According to the oxford dictionary a writ is a form of written command in the name of a court or other legal authority to act, or abstain from acting, in a particular way.
In India, writs are issued by the Supreme Court under Article 32 of the Constitution of India and by the High Court under Article 226 of the Constitution of India.
A writ petition is an application filed before the competent Court requesting it to issue a specific writ.
Writs under the Indian Constitution:
Fundamental rights are provided under Part III of the Indian Constitution. But merely being provided with fundamental rights is not enough these fundamental rights have to be protected as well. To protect Fundamental Rights the Indian Constitution, under Articles 32 and 226, provides the right to approach the Supreme Court or High Court, respectively, to any person whose Fundamental Right has been violated.
Types of Writs:
- Habeas Corpus
‘Habeas Corpus’ literally means “to have a body of”. This writ is used to release a person who has been unlawfully detained or imprisoned. By virtue of this writ, the Court directs the person so detained to be brought before it to examine the legality of his detention. If the Court concludes that the detention was unlawful, then it directs the person to be released immediately.

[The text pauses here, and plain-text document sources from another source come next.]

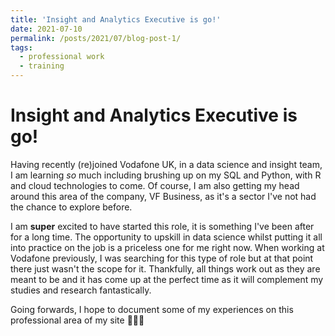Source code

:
```yaml
---
title: 'Insight and Analytics Executive is go!'
date: 2021-07-10
permalink: /posts/2021/07/blog-post-1/
tags:
  - professional work
  - training
---
```


Insight and Analytics Executive is go! 
======

Having recently (re)joined Vodafone UK, in a data science and insight team, I am learning _so_ much including brushing up on my SQL and Python,
with R and cloud technologies to come. Of course, I am also getting my head around this area of the company, VF Business, as it's a sector I've not had
the chance to explore before. 

I am **super** excited to have started this role, it is something I've been after for a long time. The opportunity to upskill in data science whilst 
putting it all into practice on the job is a priceless one for me right now. When working at Vodafone previously, I was searching for this type 
of role but at that point there just wasn't the scope for it. Thankfully, all things work out as they are meant to be and it has come up at the perfect 
time as it will complement my studies and research fantastically. 

Going forwards, I hope to document some of my experiences on this professional area of my site 👩🏼‍💻  
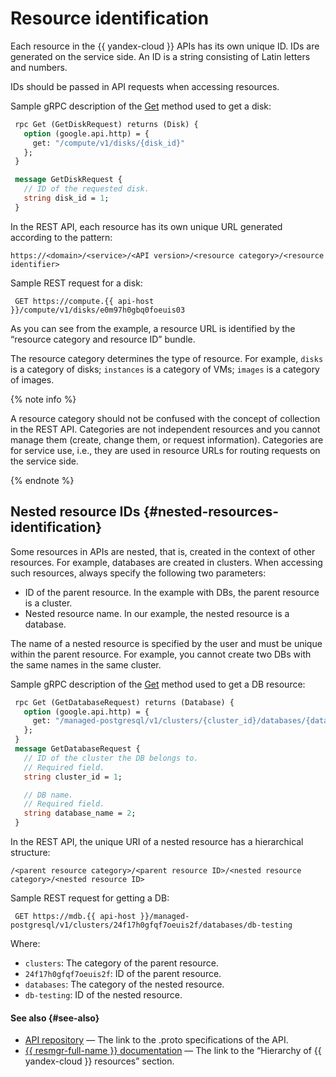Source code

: # Resource identification

Each resource in the {{ yandex-cloud }} APIs has its own unique ID. IDs are generated on the service side. An ID is a string consisting of Latin letters and numbers.

IDs should be passed in API requests when accessing resources.

Sample gRPC description of the [Get](https://github.com/yandex-cloud/cloudapi/blob/master/yandex/cloud/compute/v1/disk_service.proto) method used to get a disk:

```protobuf
 rpc Get (GetDiskRequest) returns (Disk) {
   option (google.api.http) = {
     get: "/compute/v1/disks/{disk_id}"
   };
 }

 message GetDiskRequest {
   // ID of the requested disk.
   string disk_id = 1;
 }
```

In the REST API, each resource has its own unique URL generated according to the pattern:

```http
https://<domain>/<service>/<API version>/<resource category>/<resource identifier>
```

Sample REST request for a disk:
```
 GET https://compute.{{ api-host }}/compute/v1/disks/e0m97h0gbq0foeuis03
```

As you can see from the example, a resource URL is identified by the <q>resource category and resource ID</q> bundle.

The resource category determines the type of resource. For example, `disks` is a category of disks; `instances` is a category of VMs; `images` is a category of images.

{% note info %}

A resource category should not be confused with the concept of collection in the REST API. Categories are not independent resources and you cannot manage them (create, change them, or request information). Categories are for service use, i.e., they are used in resource URLs for routing requests on the service side.

{% endnote %}


## Nested resource IDs {#nested-resources-identification}

Some resources in APIs are nested, that is, created in the context of other resources. For example, databases are created in clusters. When accessing such resources, always specify the following two parameters:

- ID of the parent resource. In the example with DBs, the parent resource is a cluster.
- Nested resource name. In our example, the nested resource is a database.

The name of a nested resource is specified by the user and must be unique within the parent resource. For example, you cannot create two DBs with the same names in the same cluster.

Sample gRPC description of the [Get](https://github.com/yandex-cloud/cloudapi/blob/master/yandex/cloud/mdb/postgresql/v1/database_service.proto) method used to get a DB resource:
```protobuf
 rpc Get (GetDatabaseRequest) returns (Database) {
   option (google.api.http) = {
     get: "/managed-postgresql/v1/clusters/{cluster_id}/databases/{database_name}"
   };
 }
 message GetDatabaseRequest {
   // ID of the cluster the DB belongs to.
   // Required field.
   string cluster_id = 1;

   // DB name.
   // Required field.
   string database_name = 2;
 }
```


In the REST API, the unique URI of a nested resource has a hierarchical structure:
```
/<parent resource category>/<parent resource ID>/<nested resource category>/<nested resource ID>
```
Sample REST request for getting a DB:
```
 GET https://mdb.{{ api-host }}/managed-postgresql/v1/clusters/24f17h0gfqf7oeuis2f/databases/db-testing
```
Where:
- `clusters`: The category of the parent resource.
- `24f17h0gfqf7oeuis2f`: ID of the parent resource.
- `databases`: The category of the nested resource.
- `db-testing`: ID of the nested resource.

#### See also {#see-also}

- [API repository](https://github.com/yandex-cloud/cloudapi) — The link to the .proto specifications of the API.
- [{{ resmgr-full-name }} documentation](../../resource-manager/concepts/resources-hierarchy.md) — The link to the <q>Hierarchy of {{ yandex-cloud }} resources</q> section.



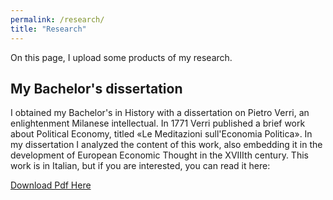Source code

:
 ```yaml
---
permalink: /research/
title: "Research"
---
```


On this page, I upload some products of my research.

## My Bachelor's dissertation

I obtained my Bachelor's in History with a dissertation on Pietro Verri, an enlightenment Milanese intellectual. In 1771 Verri published a brief work about Political Economy, titled «Le Meditazioni sull'Economia Politica». In my dissertation I analyzed the content of this work, also embedding it in the development of European Economic Thought in the XVIIIth century. This work is in Italian, but if you are interested, you can read it here:

[Download Pdf Here](files/TesiTriennale2016.pdf)
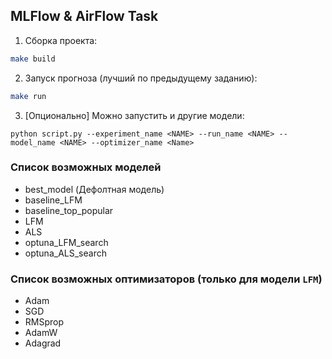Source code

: ## MLFlow & AirFlow Task

1. Сборка проекта:

```bash
make build
```

2. Запуск прогноза (лучший по предыдущему заданию):

```bash
make run
```

3. [Опционально] Можно запустить и другие модели:
```
python script.py --experiment_name <NAME> --run_name <NAME> --model_name <NAME> --optimizer_name <Name>
```

### Список возможных моделей
- best\_model (Дефолтная модель)
- baseline\_LFM
- baseline\_top\_popular
- LFM
- ALS
- optuna\_LFM\_search
- optuna\_ALS\_search

### Список возможных оптимизаторов (только для модели `LFM`)

- Adam
- SGD
- RMSprop
- AdamW
- Adagrad

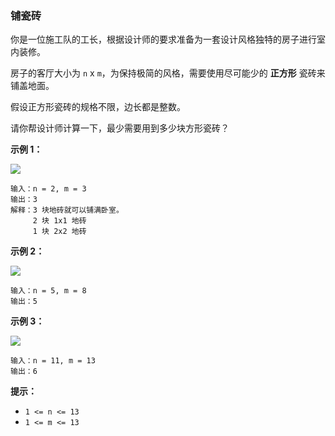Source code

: ### 铺瓷砖 ###
你是一位施工队的工长，根据设计师的要求准备为一套设计风格独特的房子进行室内装修。

房子的客厅大小为 `n` x `m`，为保持极简的风格，需要使用尽可能少的 **正方形** 瓷砖来铺盖地面。

假设正方形瓷砖的规格不限，边长都是整数。

请你帮设计师计算一下，最少需要用到多少块方形瓷砖？



**示例 1：**

![](https://assets.leetcode-cn.com/aliyun-lc-upload/uploads/2019/10/25/sample_11_1592.png)

```
输入：n = 2, m = 3
输出：3
解释：3 块地砖就可以铺满卧室。
     2 块 1x1 地砖
     1 块 2x2 地砖
```

**示例 2：**

![](https://assets.leetcode-cn.com/aliyun-lc-upload/uploads/2019/10/25/sample_22_1592.png)

```
输入：n = 5, m = 8
输出：5
```

**示例 3：**

![](https://assets.leetcode-cn.com/aliyun-lc-upload/uploads/2019/10/25/sample_33_1592.png)

```
输入：n = 11, m = 13
输出：6
```



**提示：**

* `1 <= n <= 13`
* `1 <= m <= 13`

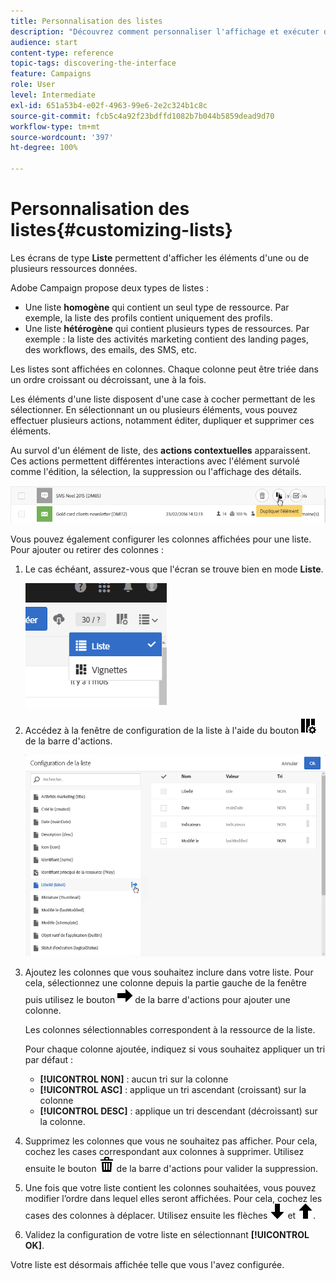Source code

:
 ```yaml
---
title: Personnalisation des listes
description: "Découvrez comment personnaliser l'affichage et exécuter des actions sur les écrans de type Liste dans Adobe\_Campaign\_Standard\_: tri, filtrage, suppression ou duplication d'éléments. Les écrans de type Liste affichent les éléments d'une ou plusieurs ressources données."
audience: start
content-type: reference
topic-tags: discovering-the-interface
feature: Campaigns
role: User
level: Intermediate
exl-id: 651a53b4-e02f-4963-99e6-2e2c324b1c8c
source-git-commit: fcb5c4a92f23bdffd1082b7b044b5859dead9d70
workflow-type: tm+mt
source-wordcount: '397'
ht-degree: 100%

---
```


# Personnalisation des listes{#customizing-lists}

Les écrans de type **Liste** permettent d&#39;afficher les éléments d&#39;une ou de plusieurs ressources données.

Adobe Campaign propose deux types de listes :

* Une liste **homogène** qui contient un seul type de ressource. Par exemple, la liste des profils contient uniquement des profils.
* Une liste **hétérogène** qui contient plusieurs types de ressources. Par exemple : la liste des activités marketing contient des landing pages, des workflows, des emails, des SMS, etc.

Les listes sont affichées en colonnes. Chaque colonne peut être triée dans un ordre croissant ou décroissant, une à la fois.

Les éléments d&#39;une liste disposent d&#39;une case à cocher permettant de les sélectionner. En sélectionnant un ou plusieurs éléments, vous pouvez effectuer plusieurs actions, notamment éditer, dupliquer et supprimer ces éléments.

Au survol d&#39;un élément de liste, des **actions contextuelles** apparaissent. Ces actions permettent différentes interactions avec l&#39;élément survolé comme l&#39;édition, la sélection, la suppression ou l&#39;affichage des détails.

![](assets/overview_list_quickactions.png)

Vous pouvez également configurer les colonnes affichées pour une liste. Pour ajouter ou retirer des colonnes :

1. Le cas échéant, assurez-vous que l&#39;écran se trouve bien en mode **Liste**.

   ![](assets/export_list_mode_switch.png)

1. Accédez à la fenêtre de configuration de la liste à l&#39;aide du bouton ![](assets/columnsettings.png) de la barre d&#39;actions.

   ![](assets/list_configuration1.png)

1. Ajoutez les colonnes que vous souhaitez inclure dans votre liste. Pour cela, sélectionnez une colonne depuis la partie gauche de la fenêtre puis utilisez le bouton ![](assets/arrowright.png) de la barre d&#39;actions pour ajouter une colonne.

   Les colonnes sélectionnables correspondent à la ressource de la liste.

   Pour chaque colonne ajoutée, indiquez si vous souhaitez appliquer un tri par défaut :

   * **[!UICONTROL NON]** : aucun tri sur la colonne
   * **[!UICONTROL ASC]** : applique un tri ascendant (croissant) sur la colonne
   * **[!UICONTROL DESC]** : applique un tri descendant (décroissant) sur la colonne.

1. Supprimez les colonnes que vous ne souhaitez pas afficher. Pour cela, cochez les cases correspondant aux colonnes à supprimer. Utilisez ensuite le bouton ![](assets/delete.png) de la barre d&#39;actions pour valider la suppression.
1. Une fois que votre liste contient les colonnes souhaitées, vous pouvez modifier l’ordre dans lequel elles seront affichées. Pour cela, cochez les cases des colonnes à déplacer. Utilisez ensuite les flèches ![](assets/arrowdown.png) et ![](assets/arrowup.png).
1. Validez la configuration de votre liste en sélectionnant **[!UICONTROL OK]**.

Votre liste est désormais affichée telle que vous l&#39;avez configurée.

In Kanu Sanyal v. District Magistrate Darjeeling & Ors. (1974 AIR 510) case, the Supreme Court held that rather than focusing on the defined meaning of Habeas Corpus,
================i.e., produce the body, there should be a focus on the examination of the legality of the detention by looking at the facts and circumstances of the case. It stated that this writ is a procedural writ and not a substantive writ. This case dealt with the nature and scope of the writ of habeas corpus.
‘Mandamus’ means ‘we command’. It is issued by the Court to direct a public authority to perform the legal duties which it has not or refused to perform. It can be issued by the Court against a public official, public corporation, tribunal, inferior court or the government. It cannot be issued against a private individual or body, the President or Governors of States or against a working Chief Justices. Further, it cannot be issued in the following circumstances:
- The duty in question is discretionary and not mandatory.
- For the performance of a non-statutory function.
- Performance of the duty involves rights of purely private nature.
- Where such direction involves violation of any law.
- Where there is any other remedy available under the law.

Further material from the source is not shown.